Exercise data:
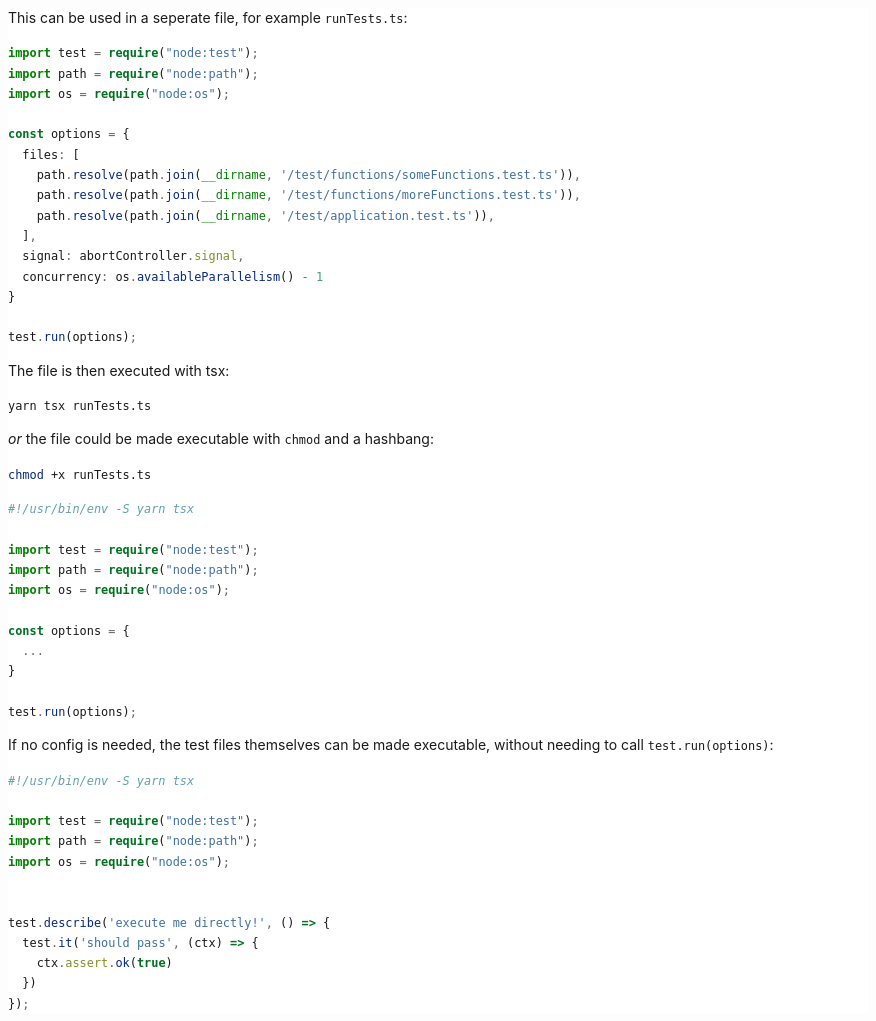 This can be used in a seperate file, for example `runTests.ts`:

```ts
import test = require("node:test");
import path = require("node:path");
import os = require("node:os");

const options = {
  files: [
    path.resolve(path.join(__dirname, '/test/functions/someFunctions.test.ts')),
    path.resolve(path.join(__dirname, '/test/functions/moreFunctions.test.ts')),
    path.resolve(path.join(__dirname, '/test/application.test.ts')),
  ],
  signal: abortController.signal,
  concurrency: os.availableParallelism() - 1
}

test.run(options);

```

The file is then executed with tsx:

```sh
yarn tsx runTests.ts
```

*or* the file could be made executable with `chmod` and a hashbang:

```sh
chmod +x runTests.ts
```

```ts
#!/usr/bin/env -S yarn tsx

import test = require("node:test");
import path = require("node:path");
import os = require("node:os");

const options = {
  ...
}

test.run(options);
```

If no config is needed, the test files themselves can be made executable, without needing to call `test.run(options)`:

```ts
#!/usr/bin/env -S yarn tsx

import test = require("node:test");
import path = require("node:path");
import os = require("node:os");


test.describe('execute me directly!', () => {
  test.it('should pass', (ctx) => {
    ctx.assert.ok(true)
  })
});
```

Assignment:
The answer should be the full material above, printed exactly, with no pictures in it.

Output of the task:
 This can be used in a seperate file, for example `runTests.ts`:

```ts
import test = require("node:test");
import path = require("node:path");
import os = require("node:os");

const options = {
  files: [
    path.resolve(path.join(__dirname, '/test/functions/someFunctions.test.ts')),
    path.resolve(path.join(__dirname, '/test/functions/moreFunctions.test.ts')),
    path.resolve(path.join(__dirname, '/test/application.test.ts')),
  ],
  signal: abortController.signal,
  concurrency: os.availableParallelism() - 1
}

test.run(options);

```

The file is then executed with tsx:

```sh
yarn tsx runTests.ts
```

*or* the file could be made executable with `chmod` and a hashbang:

```sh
chmod +x runTests.ts
```

```ts
#!/usr/bin/env -S yarn tsx

import test = require("node:test");
import path = require("node:path");
import os = require("node:os");

const options = {
  ...
}

test.run(options);
```

If no config is needed, the test files themselves can be made executable, without needing to call `test.run(options)`:

```ts
#!/usr/bin/env -S yarn tsx

import test = require("node:test");
import path = require("node:path");
import os = require("node:os");


test.describe('execute me directly!', () => {
  test.it('should pass', (ctx) => {
    ctx.assert.ok(true)
  })
});
```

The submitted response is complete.